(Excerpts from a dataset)
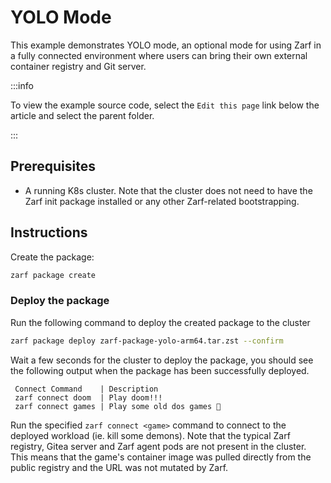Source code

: # YOLO Mode
This example demonstrates YOLO mode, an optional mode for using Zarf in a fully connected environment where users can bring their own external container registry and Git server.

:::info

To view the example source code, select the `Edit this page` link below the article and select the parent folder.

:::


## Prerequisites
- A running K8s cluster. Note that the cluster does not need to have the Zarf init package installed or any other Zarf-related bootstrapping.

## Instructions
Create the package:
```sh
zarf package create
```

### Deploy the package
Run the following command to deploy the created package to the cluster

```sh
zarf package deploy zarf-package-yolo-arm64.tar.zst --confirm
```

Wait a few seconds for the cluster to deploy the package, you should see the following output when the package has been successfully deployed.

```
 Connect Command    | Description
 zarf connect doom  | Play doom!!!
 zarf connect games | Play some old dos games 🦄
```
Run the specified `zarf connect <game>` command to connect to the deployed workload (ie. kill some demons). Note that the typical Zarf registry, Gitea server and Zarf agent pods are not present in the cluster. This means that the game's container image was pulled directly from the public registry and the URL was not mutated by Zarf.
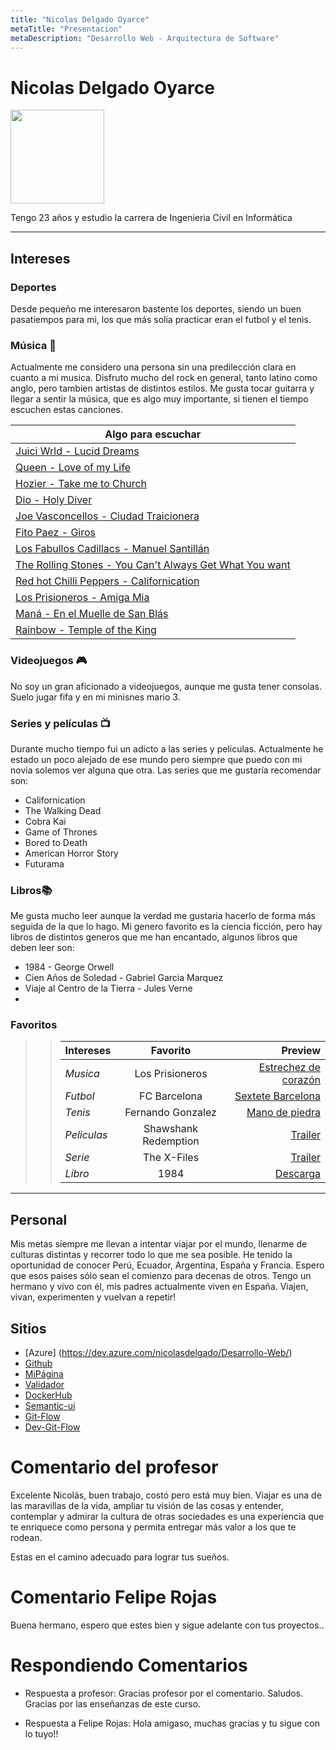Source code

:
 ```yaml
---
title: "Nicolas Delgado Oyarce"
metaTitle: "Presentacion"
metaDescription: "Desarrollo Web - Arquitectura de Software"
---
```

# Nicolas Delgado Oyarce

<img src="https://scontent.fscl15-1.fna.fbcdn.net/v/t1.0-9/29177351_2018434261518953_8665620458445471744_o.jpg?_nc_cat=110&ccb=2&_nc_sid=730e14&_nc_ohc=BBNGKVETA7UAX-UQ9Y1&_nc_ht=scontent.fscl15-1.fna&oh=5e7a09c21da67047f78b307f8a9ecdc0&oe=5FD323BF" width="150" />


Tengo 23 años y estudio la carrera de Ingenieria Civil en Informática
___

## Intereses
### Deportes
Desde pequeño me interesaron bastente los deportes, siendo un buen pasatiempos para mi, los que más solia practicar eran el futbol y el tenis.

### Música 🎸
Actualmente me considero una persona sin una predilección clara en cuanto a mi musica. Disfruto mucho del rock en general, tanto latino como anglo, pero tambien artistas de distintos estilos. Me gusta tocar guitarra y llegar a sentir la música, que es algo muy importante, si tienen el tiempo escuchen estas canciones.

|Algo para escuchar|
| ---------- | 
| [Juici Wrld - Lucid Dreams](https://www.youtube.com/watch?v=mzB1VGEGcSU)|
| [Queen - Love of my Life](https://www.youtube.com/watch?v=6IxAFIocxfk)|
| [Hozier - Take me to Church](https://www.youtube.com/watch?v=PVjiKRfKpPI&)|
| [Dio - Holy Diver](https://www.youtube.com/watch?v=EhGEGIBGLu8&)|
| [Joe Vasconcellos - Ciudad Traicionera](https://www.youtube.com/watch?v=wTDBSAe3BRM&)|
| [Fito Paez - Giros](https://www.youtube.com/watch?v=COLoaja5APg&)|
| [Los Fabullos Cadillacs - Manuel Santillán](https://www.youtube.com/watch?v=NhsUcmV32HY&)| 
| [The Rolling Stones - You Can't Always Get What You want](https://www.youtube.com/watch?v=Ef9QnZVpVd8&)| 
| [Red hot Chilli Peppers  - Californication](https://www.youtube.com/watch?v=YlUKcNNmywk&) |
| [Los Prisioneros - Amiga Mia](https://www.youtube.com/watch?v=G7i337jC8fk&)| 
| [Maná - En el Muelle de San Blás](https://www.youtube.com/watch?v=teprNzF6J1I&)| 
| [Rainbow - Temple of the King](https://www.youtube.com/watch?v=B7nKzCRL_oo&) |

### Videojuegos 🎮
No soy un gran aficionado a videojuegos, aunque me gusta tener consolas. Suelo jugar fifa y en mi minisnes mario 3. 

### Series y películas 📺
Durante mucho tiempo fui un adicto a las series y peliculas. Actualmente he estado un poco alejado de ese mundo pero siempre que puedo con mi novia solemos ver alguna que otra. Las series que me gustaría recomendar son:    
- Californication
- The Walking Dead
- Cobra Kai
- Game of Thrones
- Bored to Death
- American Horror Story
- Futurama

### Libros📚
Me gusta mucho leer aunque la verdad me gustaria hacerlo de forma más seguida de la que lo hago. Mi genero favorito es la ciencia ficción, pero hay libros de distintos generos que me han encantado, algunos libros que deben leer son:
- 1984 - George Orwell
- Cien Años de Soledad - Gabriel Garcia Marquez
- Viaje al Centro de la Tierra - Jules Verne
- 

### Favoritos 
>>| Intereses | Favorito | Preview |
>>| :----- | :----: | ------: |
>>| *Musica* | Los Prisioneros | [Estrechez de corazón](https://www.youtube.com/watch?v=YtKTyFNbE58&ab_channel=LosPrisioneros-Topic) |
>>| *Futbol*  | FC Barcelona | [Sextete Barcelona](https://www.youtube.com/watch?v=FHKw-piHZ_o&ab_channel=ForzaChampions) |
>>| *Tenis* | Fernando Gonzalez | [Mano de piedra](https://www.youtube.com/watch?v=bTiqTyXnJsA&ab_channel=ItsabTennis) |
>>| *Peliculas* | Shawshank Redemption | [Trailer](https://www.youtube.com/watch?v=6hB3S9bIaco&ab_channel=ryy79) |
>>| *Serie* | The X-Files | [Trailer](https://www.youtube.com/watch?v=b_D3ysY_QCA&ab_channel=TheKieranTriplett) |
>>| *Libro* | 1984 | [Descarga](https://www.philosophia.cl/biblioteca/orwell/1984.pdf) |

___

## Personal
Mis metas siempre me llevan a intentar viajar por el mundo, llenarme de culturas distintas y recorrer todo lo que me sea posible. He tenido la oportunidad de conocer Perú, Ecuador, Argentina, España y Francia. Espero que esos paises sólo sean el comienzo para decenas de otros.
Tengo un hermano y vivo con él, mis padres actualmente viven en España.
Viajen, vivan, experimenten y vuelvan a repetir!

## Sitios

- [Azure] (https://dev.azure.com/nicolasdelgado/Desarrollo-Web/)
- [Github](https://github.com/Slimpler/wiki-uv)
- [MiPágina](http://www.nicolas-delgado.me/)
- [Validador](https://validador.nicolas-delgado.me/)
- [DockerHub](https://hub.docker.com/repository/docker/slimpler/curso1_validador_docker)
- [Semantic-ui](https://semantic-ui.nicolas-delgado.me/)
- [Git-Flow](https://git-flow.nicolas-delgado.me/)
- [Dev-Git-Flow](https://dev-git-flow.nicolas-delgado.me/)

# Comentario del profesor 

Excelente Nicolás, buen trabajo, costó pero está muy bien. Viajar es una de las maravillas de la vida, ampliar tu visión de las cosas y entender, contemplar y admirar la cultura de otras sociedades es una experiencia que te enriquece como persona y permita entregar más valor a los que te rodean. 

Estas en el camino adecuado para lograr tus sueños.

# Comentario Felipe Rojas

Buena hermano, espero que estes bien y sigue adelante con tus proyectos..


# Respondiendo Comentarios

- Respuesta a profesor: Gracias profesor por el comentario. Saludos. Gracias por las enseñanzas de este curso.

- Respuesta a Felipe Rojas: Hola amigaso, muchas gracias y tu sigue con lo tuyo!!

Problem to work on » From the entries above, print the lines beginning at the one with "me to Church](https://www.youtube.com/watch?v=PVjiKRfKpPI&)|" and stopping after the one with "[Los Fabullos Cadillacs", exactly as written and with nothing else.

Solution to this problem »
| [Hozier - Take me to Church](https://www.youtube.com/watch?v=PVjiKRfKpPI&)|
| [Dio - Holy Diver](https://www.youtube.com/watch?v=EhGEGIBGLu8&)|
| [Joe Vasconcellos - Ciudad Traicionera](https://www.youtube.com/watch?v=wTDBSAe3BRM&)|
| [Fito Paez - Giros](https://www.youtube.com/watch?v=COLoaja5APg&)|
| [Los Fabullos Cadillacs - Manuel Santillán](https://www.youtube.com/watch?v=NhsUcmV32HY&)| 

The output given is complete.